Два с половиной часа спустя, когда концерт завершился, он дал себе волю и изругал решительно всех. На него не обиделись — всем все было понятно.
— Иван Данилович, — сказал, когда уже ждали орманов, Лабрюйер. Стрельский в это время караулил, чтобы никто не помешал беседе. — Я хочу пригласить вас на небольшой спектакль. Место действия — гостиная на втором этаже нашей дачи.
— Что вы затеяли?
— Я пригласил инспектора сыскной полиции господина Линдера и агентов — Самойлова и Фирста.
— На что они вам?
— Хочу навести порядок в деле об убийстве фрау Сальтерн.
— Как вы можете это сделать?
— Увидите. Все, чего я прошу, — это полчаса времени. Поверьте, ради этого получаса я сегодня весь день трудился и истратил кучу денег.
— Ну ладно. Поскольку вы сегодня хорошо исполнили свои романсы… — Кокшаров усмехнулся. — Стрельский мне намекнул, что вы служили в полиции.
— Да, служил. Возможно, теперь опять туда вернусь, — ответил Лабрюйер. — Понимаете, это в человеке неистребимо. Это как театр, только еще хуже.
К нему подошла Танюша, ведя за руль велосипед.
— Александр Иванович…
— Что, Тамарочка?
— Александр Иванович, я, кажется, в беду попала.
— Вы про Николева?
— Ах, что такое Николев? Просто гадкий мальчишка! — совершенно забыв, что речь о законном супруге, выпалила Танюша. — Александр Иванович, вы не поверите, но я правду говорю.
— Так что же за правда?
— В меня стреляли.
— Это как?
— Откуда я знаю — как? Может, из ружья, может, из револьвера. Я на дачу боюсь возвращаться!

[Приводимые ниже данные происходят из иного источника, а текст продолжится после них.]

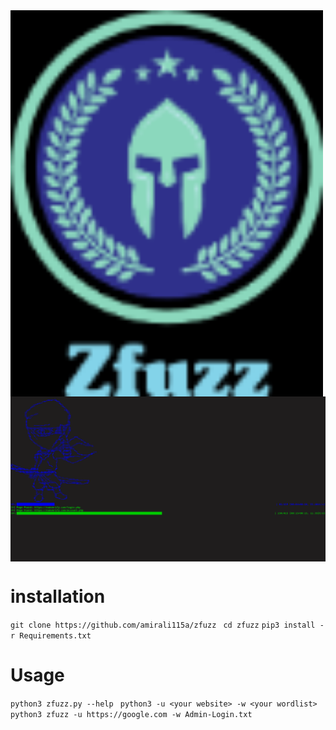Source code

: 
<img align="center" src="logo.png" width="500">
<img align="center" src="screen.png" width="900">

# installation
`git clone https://github.com/amirali115a/zfuzz `
`cd zfuzz`
`pip3 install -r Requirements.txt`

# Usage
`python3 zfuzz.py --help `
`python3 -u <your website> -w <your wordlist> `
`python3 zfuzz -u https://google.com -w Admin-Login.txt `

— Тамарочка, простите, я должен срочно ехать в Майоренхоф, встречать авто из Риги. Давайте вы мне все завтра утром расскажете?
— Но я боюсь ехать на дачу! Я туда не поеду! Мне просто негде ночевать!
— Тамарочка, я поговорю с Алешей…
— Но в меня стреляли!
— Кто мог в вас стрелять?
— Я не знаю! Александр Иванович, придумайте что-нибудь! Я боюсь Терской говорить — она подумает, будто у меня в голове зонтиком помешали… В меня правда стреляли! Это было около восьми утра!
— Кто мог в вас стрелять? У вас же нет врагов. Послушайте, вы мне все расскажете, только не сейчас, а сейчас поезжайте на дачу…
— Я боюсь ехать на дачу! Александр Иванович, за мной гнались до самого ипподрома…
Тут Танюша увидела подходившего Николева, ойкнула, вскочила на велосипед и умчалась.
Лабрюйер рассмеялся.
— Александр Иванович, ну что же это такое? — жалобно спросил Николев. — Жена она мне или не жена?
— Я завтра во всем разберусь, слышите — завтра, — бездумно пообещал Лабрюйер. Его голова была занята более важными вопросами, места для супружеских ссор там уже не оставалось.
Он, взяв с собой Стрельского, помчался на ормане в Майоренхоф, убедился, что все готово, выбежал на Морскую — встречать автомобиль. Этот автомобиль он арендовал на весь вечер, он непременно должен был потребоваться, и потому Лабрюейр не считался с тратами.
Одновременно к дачам подкатили орманы, которые везли артистов, и автомобиль, доставивший троих мужчин. Это был большой синий «Руссо-Балт», смахивавший на старинную карету.
— Господин Кокшаров, госпожа Терская, позвольте представить вам инспектора сыскной полиции господина Линдера, которому передали дело об убийстве фрау фон Сальтерн, — сказал Лабрюйер, старательно подражая холодноватому и отстраненному светскому тону, хотя держать себя в руках ему было уже трудновато — звездный миг близился. С ним господа агенты Самойлов и Фирст, оба на прекрасном счету в полиции. А сейчас приглашаю всех наверх, в гостиную.
— Ах! — сказала Терская. — Как я рада! Вот кто поможет нашей бедной Валентиночке!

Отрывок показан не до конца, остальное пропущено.